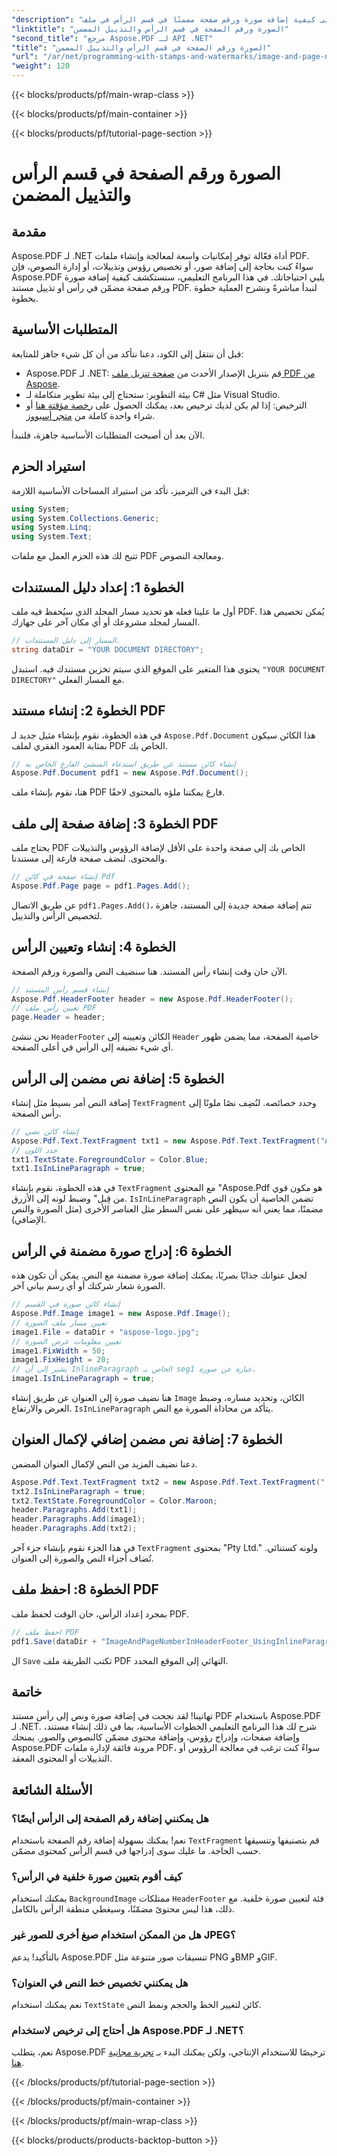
 ```yaml
---
"description": "تعرف على كيفية إضافة صورة ورقم صفحة مضمنًا في قسم الرأس في ملف PDF باستخدام Aspose.PDF لـ .NET من خلال هذا الدليل خطوة بخطوة."
"linktitle": "الصورة ورقم الصفحة في قسم الرأس والتذييل المضمن"
"second_title": "مرجع Aspose.PDF لـ API .NET"
"title": "الصورة ورقم الصفحة في قسم الرأس والتذييل المضمن"
"url": "/ar/net/programming-with-stamps-and-watermarks/image-and-page-number-in-header-footer-section-inline/"
"weight": 120
---
```


{{< blocks/products/pf/main-wrap-class >}}

{{< blocks/products/pf/main-container >}}

{{< blocks/products/pf/tutorial-page-section >}}

# الصورة ورقم الصفحة في قسم الرأس والتذييل المضمن

## مقدمة

Aspose.PDF لـ .NET أداة فعّالة توفر إمكانيات واسعة لمعالجة وإنشاء ملفات PDF. سواءً كنت بحاجة إلى إضافة صور، أو تخصيص رؤوس وتذييلات، أو إدارة النصوص، فإن Aspose.PDF يلبي احتياجاتك. في هذا البرنامج التعليمي، سنستكشف كيفية إضافة صورة ورقم صفحة مضمّن في رأس أو تذييل مستند PDF. لنبدأ مباشرةً ونشرح العملية خطوة بخطوة.

## المتطلبات الأساسية

قبل أن ننتقل إلى الكود، دعنا نتأكد من أن كل شيء جاهز للمتابعة:

- Aspose.PDF لـ .NET: قم بتنزيل الإصدار الأحدث من [صفحة تنزيل ملف PDF من Aspose](https://releases.aspose.com/pdf/net/).
- بيئة التطوير: ستحتاج إلى بيئة تطوير متكاملة لـ C# مثل Visual Studio.
- الترخيص: إذا لم يكن لديك ترخيص بعد، يمكنك الحصول على [رخصة مؤقتة هنا](https://purchase.aspose.com/temporary-license/) أو شراء واحدة كاملة من [متجر أسبووز](https://purchase.aspose.com/buy).

الآن بعد أن أصبحت المتطلبات الأساسية جاهزة، فلنبدأ.

## استيراد الحزم

قبل البدء في الترميز، تأكد من استيراد المساحات الأساسية اللازمة:

```csharp
using System;
using System.Collections.Generic;
using System.Linq;
using System.Text;
```

تتيح لك هذه الحزم العمل مع ملفات PDF ومعالجة النصوص.

## الخطوة 1: إعداد دليل المستندات

أول ما علينا فعله هو تحديد مسار المجلد الذي سيُحفظ فيه ملف PDF. يُمكن تخصيص هذا المسار لمجلد مشروعك أو أي مكان آخر على جهازك.

```csharp
// المسار إلى دليل المستندات.
string dataDir = "YOUR DOCUMENT DIRECTORY";
```

يحتوي هذا المتغير على الموقع الذي سيتم تخزين مستندك فيه. استبدل `"YOUR DOCUMENT DIRECTORY"` مع المسار الفعلي.

## الخطوة 2: إنشاء مستند PDF

في هذه الخطوة، نقوم بإنشاء مثيل جديد لـ `Aspose.Pdf.Document` هذا الكائن سيكون بمثابة العمود الفقري لملف PDF الخاص بك.

```csharp
// إنشاء كائن مستند عن طريق استدعاء المنشئ الفارغ الخاص به
Aspose.Pdf.Document pdf1 = new Aspose.Pdf.Document();
```

هنا، نقوم بإنشاء ملف PDF فارغ يمكننا ملؤه بالمحتوى لاحقًا.

## الخطوة 3: إضافة صفحة إلى ملف PDF

يحتاج ملف PDF الخاص بك إلى صفحة واحدة على الأقل لإضافة الرؤوس والتذييلات والمحتوى. لنضف صفحة فارغة إلى مستندنا.

```csharp
// إنشاء صفحة في كائن Pdf
Aspose.Pdf.Page page = pdf1.Pages.Add();
```

عن طريق الاتصال `pdf1.Pages.Add()`، تتم إضافة صفحة جديدة إلى المستند، جاهزة لتخصيص الرأس والتذييل.

## الخطوة 4: إنشاء وتعيين الرأس

الآن حان وقت إنشاء رأس المستند. هنا سنضيف النص والصورة ورقم الصفحة.

```csharp
// إنشاء قسم رأس المستند
Aspose.Pdf.HeaderFooter header = new Aspose.Pdf.HeaderFooter();
// تعيين رأس ملف PDF
page.Header = header;
```

نحن ننشئ `HeaderFooter` الكائن وتعيينه إلى `Header` خاصية الصفحة، مما يضمن ظهور أي شيء نضيفه إلى الرأس في أعلى الصفحة.

## الخطوة 5: إضافة نص مضمن إلى الرأس

إضافة النص أمر بسيط مثل إنشاء `TextFragment` وحدد خصائصه. لنُضِف نصًا ملونًا إلى رأس الصفحة.

```csharp
// إنشاء كائن نصي
Aspose.Pdf.Text.TextFragment txt1 = new Aspose.Pdf.Text.TextFragment("Aspose.Pdf is a Robust component by");
// حدد اللون
txt1.TextState.ForegroundColor = Color.Blue;
txt1.IsInLineParagraph = true;
```

في هذه الخطوة، نقوم بإنشاء `TextFragment` مع المحتوى "Aspose.Pdf هو مكون قوي من قِبل" وضبط لونه إلى الأزرق. `IsInLineParagraph` تضمن الخاصية أن يكون النص مضمنًا، مما يعني أنه سيظهر على نفس السطر مثل العناصر الأخرى (مثل الصورة والنص الإضافي).

## الخطوة 6: إدراج صورة مضمنة في الرأس

لجعل عنوانك جذابًا بصريًا، يمكنك إضافة صورة مضمنة مع النص. يمكن أن تكون هذه الصورة شعار شركتك أو أي رسم بياني آخر.

```csharp
// إنشاء كائن صورة في القسم
Aspose.Pdf.Image image1 = new Aspose.Pdf.Image();
// تعيين مسار ملف الصورة
image1.File = dataDir + "aspose-logo.jpg";
// تعيين معلومات عرض الصورة
image1.FixWidth = 50;
image1.FixHeight = 20;
// يشير إلى أن InlineParagraph الخاص بـ seg1 عبارة عن صورة.
image1.IsInLineParagraph = true;
```

هنا نضيف صورة إلى العنوان عن طريق إنشاء `Image` الكائن، وتحديد مساره، وضبط العرض والارتفاع. `IsInLineParagraph` يتأكد من محاذاة الصورة مع النص.

## الخطوة 7: إضافة نص مضمن إضافي لإكمال العنوان

دعنا نضيف المزيد من النص لإكمال العنوان المضمن.

```csharp
Aspose.Pdf.Text.TextFragment txt2 = new Aspose.Pdf.Text.TextFragment(" Pty Ltd.");
txt2.IsInLineParagraph = true;
txt2.TextState.ForegroundColor = Color.Maroon;
header.Paragraphs.Add(txt1);
header.Paragraphs.Add(image1);
header.Paragraphs.Add(txt2);
```

في هذا الجزء نقوم بإنشاء جزء آخر `TextFragment` بمحتوى "Pty Ltd." ولونه كستنائي. تُضاف أجزاء النص والصورة إلى العنوان.

## الخطوة 8: احفظ ملف PDF

بمجرد إعداد الرأس، حان الوقت لحفظ ملف PDF.

```csharp
// احفظ ملف PDF
pdf1.Save(dataDir + "ImageAndPageNumberInHeaderFooter_UsingInlineParagraph_out.pdf");
```

ال `Save` تكتب الطريقة ملف PDF النهائي إلى الموقع المحدد.

## خاتمة

تهانينا! لقد نجحت في إضافة صورة ونص إلى رأس مستند PDF باستخدام Aspose.PDF لـ .NET. شرح لك هذا البرنامج التعليمي الخطوات الأساسية، بما في ذلك إنشاء مستند، وإضافة صفحات، وإدراج رؤوس، وإضافة محتوى مضمّن كالنصوص والصور. يمنحك Aspose.PDF مرونة فائقة لإدارة ملفات PDF، سواءً كنت ترغب في معالجة الرؤوس أو التذييلات أو المحتوى المعقد. 

## الأسئلة الشائعة

### هل يمكنني إضافة رقم الصفحة إلى الرأس أيضًا؟
نعم! يمكنك بسهولة إضافة رقم الصفحة باستخدام `TextFragment` قم بتصنيفها وتنسيقها حسب الحاجة. ما عليك سوى إدراجها في قسم الرأس كمحتوى مضمّن.

### كيف أقوم بتعيين صورة خلفية في الرأس؟
يمكنك استخدام `BackgroundImage` ممتلكات `HeaderFooter` فئة لتعيين صورة خلفية. مع ذلك، هذا ليس محتوىً مضمّنًا، وسيغطي منطقة الرأس بالكامل.

### هل من الممكن استخدام صيغ أخرى للصور غير JPEG؟
بالتأكيد! يدعم Aspose.PDF تنسيقات صور متنوعة مثل PNG وBMP وGIF.

### هل يمكنني تخصيص خط النص في العنوان؟
نعم يمكنك استخدام `TextState` كائن لتغيير الخط والحجم ونمط النص.

### هل أحتاج إلى ترخيص لاستخدام Aspose.PDF لـ .NET؟
نعم، يتطلب Aspose.PDF ترخيصًا للاستخدام الإنتاجي، ولكن يمكنك البدء بـ [تجربة مجانية هنا](https://releases.aspose.com/).

{{< /blocks/products/pf/tutorial-page-section >}}

{{< /blocks/products/pf/main-container >}}

{{< /blocks/products/pf/main-wrap-class >}}

{{< blocks/products/products-backtop-button >}}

▸ Problem details
Repeat exactly the lines from the start of the entries down to the line with "تتيح لك هذه", keeping both ends but none of the pictures.

▸ Response area
 ```yaml
---
"description": "تعرف على كيفية إضافة صورة ورقم صفحة مضمنًا في قسم الرأس في ملف PDF باستخدام Aspose.PDF لـ .NET من خلال هذا الدليل خطوة بخطوة."
"linktitle": "الصورة ورقم الصفحة في قسم الرأس والتذييل المضمن"
"second_title": "مرجع Aspose.PDF لـ API .NET"
"title": "الصورة ورقم الصفحة في قسم الرأس والتذييل المضمن"
"url": "/ar/net/programming-with-stamps-and-watermarks/image-and-page-number-in-header-footer-section-inline/"
"weight": 120
---
```


{{< blocks/products/pf/main-wrap-class >}}

{{< blocks/products/pf/main-container >}}

{{< blocks/products/pf/tutorial-page-section >}}

# الصورة ورقم الصفحة في قسم الرأس والتذييل المضمن

## مقدمة

Aspose.PDF لـ .NET أداة فعّالة توفر إمكانيات واسعة لمعالجة وإنشاء ملفات PDF. سواءً كنت بحاجة إلى إضافة صور، أو تخصيص رؤوس وتذييلات، أو إدارة النصوص، فإن Aspose.PDF يلبي احتياجاتك. في هذا البرنامج التعليمي، سنستكشف كيفية إضافة صورة ورقم صفحة مضمّن في رأس أو تذييل مستند PDF. لنبدأ مباشرةً ونشرح العملية خطوة بخطوة.

## المتطلبات الأساسية

قبل أن ننتقل إلى الكود، دعنا نتأكد من أن كل شيء جاهز للمتابعة:

- Aspose.PDF لـ .NET: قم بتنزيل الإصدار الأحدث من [صفحة تنزيل ملف PDF من Aspose](https://releases.aspose.com/pdf/net/).
- بيئة التطوير: ستحتاج إلى بيئة تطوير متكاملة لـ C# مثل Visual Studio.
- الترخيص: إذا لم يكن لديك ترخيص بعد، يمكنك الحصول على [رخصة مؤقتة هنا](https://purchase.aspose.com/temporary-license/) أو شراء واحدة كاملة من [متجر أسبووز](https://purchase.aspose.com/buy).

الآن بعد أن أصبحت المتطلبات الأساسية جاهزة، فلنبدأ.

## استيراد الحزم

قبل البدء في الترميز، تأكد من استيراد المساحات الأساسية اللازمة:

```csharp
using System;
using System.Collections.Generic;
using System.Linq;
using System.Text;
```

تتيح لك هذه الحزم العمل مع ملفات PDF ومعالجة النصوص.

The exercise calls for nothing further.